Despite knowing these things, I didn’t know how to understand what the teachers were telling me. It had to be that she was just young. It must just be that the teachers weren’t trying hard enough to engage her. After all, it couldn’t be that something was wrong with her.

But my husband and I didn’t want to rule out a need for some extra help.

So, we went through rounds of specialists: pediatrician, occupational therapist, neuropsychologist, developmental optometrist and finally neurologist. We heard different things, “sensory integration disorder,” “extremely bright and gifted,” “written expression disorder,” “dysgraphia,” and finally “ADHD, predominantly inattentive type.” Through occupational therapy, writing therapy, applied behavioral therapy, in-class intervention, vision therapy, nutritional supplements, a gluten-free diet … we tried almost everything to help her. Except medication.

None of it helped her pay attention in school or do her work any faster.

But still, I did not want to put stimulants into my daughter. “I am NOT putting my child on medication,” I said multiple times.

Was it fear? Was I was afraid of some of the effects that I’d heard other kids go through: the pain of coming off the pills, addiction to stimulants, not knowing how to regulate herself when she’s older, bad drug combinations when she’s a teenager, feeling generally weird and not like herself, losing her wonderful imagination, anxiety, lack of appetite, lack of sleep?
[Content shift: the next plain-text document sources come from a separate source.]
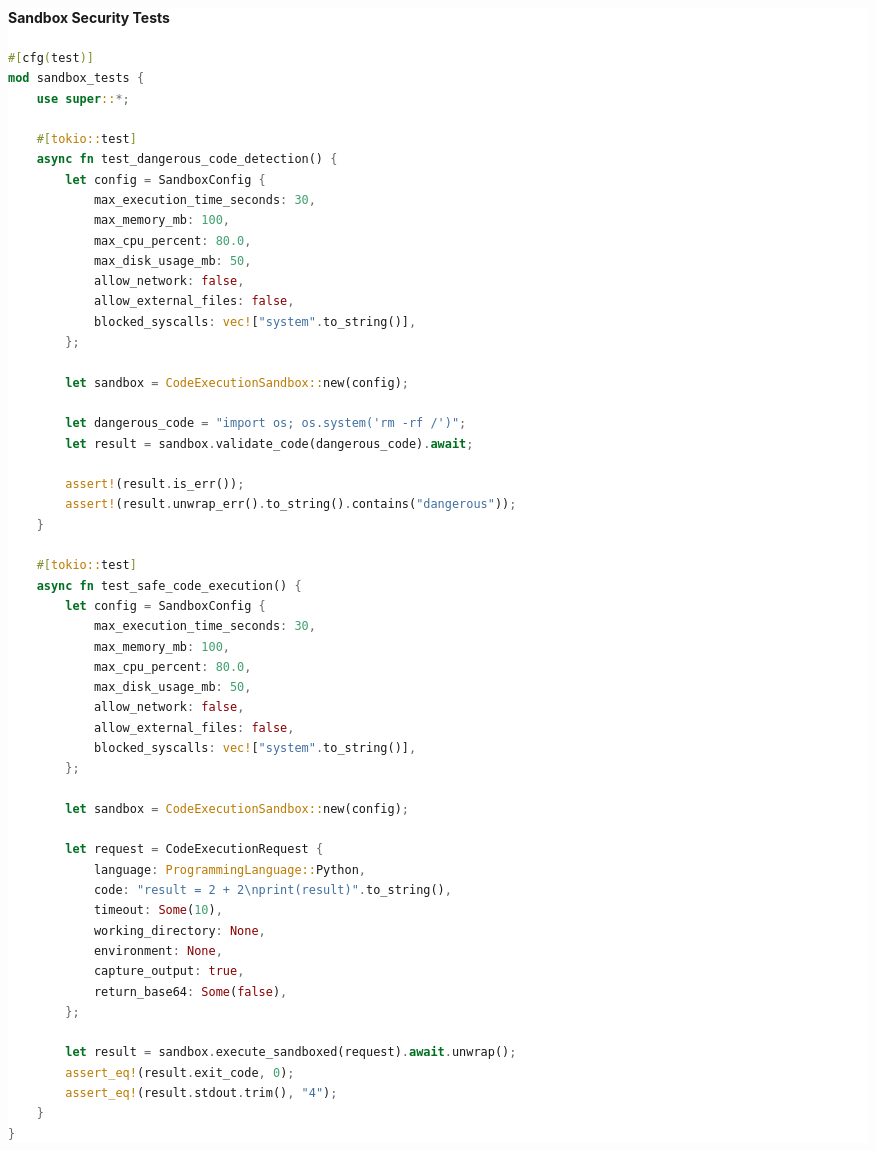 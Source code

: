 #### Sandbox Security Tests
```rust
#[cfg(test)]
mod sandbox_tests {
    use super::*;
    
    #[tokio::test]
    async fn test_dangerous_code_detection() {
        let config = SandboxConfig {
            max_execution_time_seconds: 30,
            max_memory_mb: 100,
            max_cpu_percent: 80.0,
            max_disk_usage_mb: 50,
            allow_network: false,
            allow_external_files: false,
            blocked_syscalls: vec!["system".to_string()],
        };
        
        let sandbox = CodeExecutionSandbox::new(config);
        
        let dangerous_code = "import os; os.system('rm -rf /')";
        let result = sandbox.validate_code(dangerous_code).await;
        
        assert!(result.is_err());
        assert!(result.unwrap_err().to_string().contains("dangerous"));
    }
    
    #[tokio::test]
    async fn test_safe_code_execution() {
        let config = SandboxConfig {
            max_execution_time_seconds: 30,
            max_memory_mb: 100,
            max_cpu_percent: 80.0,
            max_disk_usage_mb: 50,
            allow_network: false,
            allow_external_files: false,
            blocked_syscalls: vec!["system".to_string()],
        };
        
        let sandbox = CodeExecutionSandbox::new(config);
        
        let request = CodeExecutionRequest {
            language: ProgrammingLanguage::Python,
            code: "result = 2 + 2\nprint(result)".to_string(),
            timeout: Some(10),
            working_directory: None,
            environment: None,
            capture_output: true,
            return_base64: Some(false),
        };
        
        let result = sandbox.execute_sandboxed(request).await.unwrap();
        assert_eq!(result.exit_code, 0);
        assert_eq!(result.stdout.trim(), "4");
    }
}
```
Or was the part about not wanting to take the shortcut? Did I think that it was cheating to do it with the meds? Did I think that she would lose out on learning to self-regulate if I gave her a pill?

Or was it a third thing? Was it denial? Did I just not want to believe that my daughter really couldn’t do it on her own?

I think it was all the above.

But, one particularly difficult day, after a very talented and understanding teacher told me my daughter was having trouble staying present through a four-sentence conversation, I watched my sweet girl struggle to pay enough attention to her math homework to even write the number 6.

And I said, “This is enough.  It’s too hard on her.” I called her neurologist’s office and said, “It’s time to try medication.”

So they gave us pills. They gave us an extended release version of a fast-acting stimulant. The low dose is metabolized over the course of 10 – 12 hours – just long enough for my daughter to do her schoolwork, but not so long that it’s still in her system when she’s trying to sleep. And there’s no need to use it on weekends or vacations.

I skeptically tried it, watching carefully for side effects. All I saw the first day was my wonderful, playful daughter who maybe had an easier time finishing her thoughts when she spoke.

But at school, her teachers told me it was a radical difference. She did her work without redirection. She stopped rolling around on the floor during carpet time. She expressed opinions without being asked. She began socializing with the other kids and working well in a group project. All in the first week.

I am sure that this little pill really isn’t going to solve all her attention problems on its own. We still have to work on some other skills. As she grows, we will have to change dosage and prescriptions. And sometimes she won’t like it as much as she does right now.

But in the meantime, it’s making me rethink my position on magic.

Because magic isn’t always dark and dangerous in those stories. Sometimes there’s good magic that’s used to counteract the bad magic. And that’s always the magic that comes from a place deep inside of us. A place that comes from the most true form of love.

And I’m hoping that this turns out to be that kind of magic pill.

Jenn Amock is a former marketing professional turned Mom and freelance writer.  She lives in Texas and has two daughters.